Immune checkpoint inhibitors: friend or foe for osteoporosis

Dear Editor,

Immune checkpoint inhibitors (ICIs) are enabling long-term survival in patients with cancer, as well as new therapeutic indications in the early stages of cancer, ¹ but the potential effect on skeletal disease, especially osteoporosis, remains unclear.

Researchers found that osteoclast hyperactivity was associated with activation of the programmed death 1 (PD-1)/ programmed death ligand 1 (PD-L1) pathway. ² It was found by Xiu-Ping Cai et al. that PD-1 levels were significantly higher in the peripheral blood mononuclear cells (PBMCs) of postmenopausal osteoporosis (PMOP) patients compared with healthy controls. They suggested PD-1/PD-L1 signaling is involved in osteoporosis pathogenesis by regulating inflammation, stimulating osteoclasts, and inhibiting osteoblasts, ³ indicated that PD-1 may be involved in the pathogenesis and development of PMOP. ³ Nagahama et al. ⁴ found that osteoclast formation was inhibited in mice with PD-1 deficiency, leading to mild osteopetrosis. According to Kaiyuan Wang et al., mice lacking Pdcd1 were found to be protected against bone destruction induced by femoral inoculation of Lewis lung cancer cells. Deficit of PD-1 or treatment with nivolumab-inhibited osteoclastogenesis without affecting tumor burden. As a result of suppressing osteoclastogenesis by anti-PD-1 immunotherapy, they concluded that long-term benefits could be obtained in preventing bone destruction. ⁵ These studies indicates that the anti-PD-1 might be the potential therapy for the osteoporosis.

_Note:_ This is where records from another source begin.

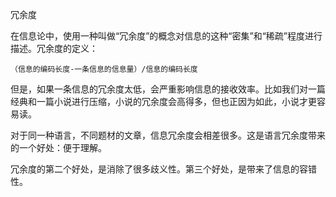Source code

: 冗余度

在信息论中，使用一种叫做“冗余度”的概念对信息的这种“密集”和“稀疏”程度进行描述。冗余度的定义：

`（信息的编码长度-一条信息的信息量）/信息的编码长度`

但是，如果一条信息的冗余度太低，会严重影响信息的接收效率。比如我们对一篇经典和一篇小说进行压缩，小说的冗余度会高得多，但也正因为如此，小说才更容易读。

对于同一种语言，不同题材的文章，信息冗余度会相差很多。这是语言冗余度带来的一个好处：便于理解。

冗余度的第二个好处，是消除了很多歧义性。第三个好处，是带来了信息的容错性。

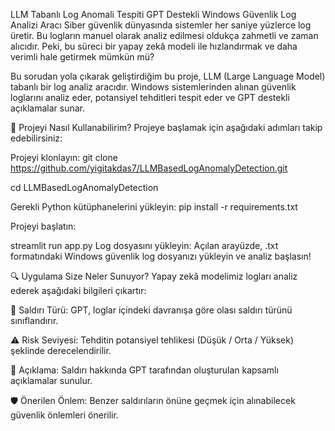 LLM Tabanlı Log Anomali Tespiti
GPT Destekli Windows Güvenlik Log Analizi Aracı
Siber güvenlik dünyasında sistemler her saniye yüzlerce log üretir. Bu logların manuel olarak analiz edilmesi oldukça zahmetli ve zaman alıcıdır. Peki, bu süreci bir yapay zekâ modeli ile hızlandırmak ve daha verimli hale getirmek mümkün mü?

Bu sorudan yola çıkarak geliştirdiğim bu proje, LLM (Large Language Model) tabanlı bir log analiz aracıdır. Windows sistemlerinden alınan güvenlik loglarını analiz eder, potansiyel tehditleri tespit eder ve GPT destekli açıklamalar sunar.

🚀 Projeyi Nasıl Kullanabilirim?
Projeye başlamak için aşağıdaki adımları takip edebilirsiniz:

Projeyi klonlayın:
git clone https://github.com/yigitakdas7/LLMBasedLogAnomalyDetection.git

cd LLMBasedLogAnomalyDetection

Gerekli Python kütüphanelerini yükleyin:
pip install -r requirements.txt

Projeyi başlatın:

streamlit run app.py
Log dosyasını yükleyin:
Açılan arayüzde, .txt formatındaki Windows güvenlik log dosyanızı yükleyin ve analiz başlasın!

🔍 Uygulama Size Neler Sunuyor?
Yapay zekâ modelimiz logları analiz ederek aşağıdaki bilgileri çıkartır:

🚨 Saldırı Türü: GPT, loglar içindeki davranışa göre olası saldırı türünü sınıflandırır.

⚠️ Risk Seviyesi: Tehditin potansiyel tehlikesi (Düşük / Orta / Yüksek) şeklinde derecelendirilir.

📖 Açıklama: Saldırı hakkında GPT tarafından oluşturulan kapsamlı açıklamalar sunulur.

🛡️ Önerilen Önlem: Benzer saldırıların önüne geçmek için alınabilecek güvenlik önlemleri önerilir.
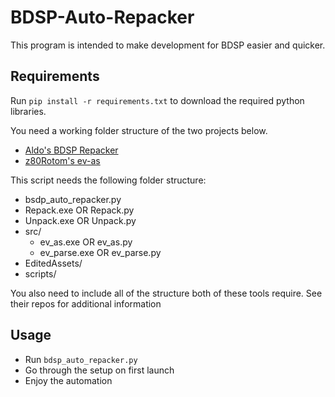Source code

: # BDSP-Auto-Repacker

This program is intended to make development for BDSP easier and quicker.

## Requirements

Run `pip install -r requirements.txt` to download the required python libraries.

You need a working folder structure of the two projects below.

-   [Aldo's BDSP Repacker](https://github.com/Ai0796/BDSP-Repacker)
-   [z80Rotom's ev-as](https://github.com/z80rotom/ev-as)

This script needs the following folder structure:

-   bsdp_auto_repacker.py
-   Repack.exe OR Repack.py
-   Unpack.exe OR Unpack.py
-   src/
    -   ev_as.exe OR ev_as.py
    -   ev_parse.exe OR ev_parse.py
-   EditedAssets/
-   scripts/

You also need to include all of the structure both of these tools require. See their repos for additional information

## Usage

-   Run `bdsp_auto_repacker.py`
-   Go through the setup on first launch
-   Enjoy the automation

However, several clinical studies have reported that the ICIs have potential skeletal adverse effects. Data from the United States Food and Drug Administration Adverse Event Reporting System showed compression fractures, fractures at various skeletal sites (rib, thoracic vertebral, and humerus) were recorded after the treatment of ICIs, ⁶ but the effect of other systemic treatments like glucocorticoids should be considered. One of the retrospective case series examined clinical, laboratory, and imaging data collected from patients who developed new fractures or resorption of bone lesions while taking drugs targeting PD-1, CTLA-4, or both. Vertebral compression was present in all patients, and two of the three fractured at multiple locations. Resorbtive lesions were found in the shoulder, hand, and clavicle. Five of the six patients had elevated or high-normal biochemical markers of bone resorption. ⁷ According to Filippini et al., ⁸ four patients received systemic treatment with ICIs in combination or alone and ended up with new osteoporotic fractures. The potential mechanism is that ICI therapy triggers cytokine-secreting T-cells, which are responsible for bone remodeling in proinflammatory states. When activated T-cells produce proinflammatory cytokines and upregulate the nuclear factor-κB ligand, osteoclast differentiation and maturation are favored over osteoblastogenesis, resulting in bone loss and fracture risks.^8–10 Based on these analyses, adverse skeletal events such as fractures may be precipitated by ICIs.

Additional research is required to clarify the potential effect of ICIs on osteoporosis.

It is important to risk stratify patients who begin treatment with ICIs, monitor them for skeletal lesions, and perform laboratory tests (calcium/phosphorus metabolism, PTH and biochemical markers of bone turnover) and imaging tests.